たしかに、目的が「人民の解放」であろうと、「天皇や皇族の解放」の解放であろうと、結果は同じかもしれません。しかし、だからといって神話という虚構に由来する天皇の権威によって人民を支配するための制度であるという天皇制の本質を看過することは、知的不誠実であると言わざるを得ないでしょうし、知的不誠実であるのみならず、天皇や皇族の“人権”を心配する一方で天皇制によって踏みにじられている人民の人権を軽視ないし無視することは、まさに天皇制の本質的性格である身分差別にほかなりません。つまり、天皇制廃止の目的を「天皇や皇族の解放」であるとする論は、「天皇制の論理」にとらわれた思考の産物だといえます。

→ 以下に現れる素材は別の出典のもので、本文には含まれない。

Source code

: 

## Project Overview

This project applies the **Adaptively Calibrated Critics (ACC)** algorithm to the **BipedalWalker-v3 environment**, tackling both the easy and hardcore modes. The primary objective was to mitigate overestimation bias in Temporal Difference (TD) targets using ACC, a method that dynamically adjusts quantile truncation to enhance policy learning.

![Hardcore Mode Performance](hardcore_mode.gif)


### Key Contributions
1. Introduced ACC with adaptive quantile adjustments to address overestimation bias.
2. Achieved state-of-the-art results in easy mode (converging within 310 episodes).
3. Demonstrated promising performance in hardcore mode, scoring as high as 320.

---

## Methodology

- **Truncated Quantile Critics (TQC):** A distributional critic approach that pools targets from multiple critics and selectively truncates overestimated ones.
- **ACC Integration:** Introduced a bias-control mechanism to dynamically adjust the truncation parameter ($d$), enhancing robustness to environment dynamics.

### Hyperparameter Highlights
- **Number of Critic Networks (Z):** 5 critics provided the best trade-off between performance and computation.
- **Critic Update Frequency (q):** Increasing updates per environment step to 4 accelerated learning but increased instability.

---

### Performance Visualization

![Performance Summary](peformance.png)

そして、人民の解放を目的としない天皇制廃止運動によって天皇制が廃止されたとしても、日本の真の民主化を実現することは決してできないでしょう。天皇や皇族の解放がもたらす“恩恵”として与えられる「民主化」など、アメリカから“恩恵”として与えられる「民主化」と同様、まがいものにすぎません。われわれ日本の人民は、自らの解放を志向してこそ、反民主主義的な支配制度である天皇制による支配からの脱却という、日本の真の民主化を勝ち取ることができるのです。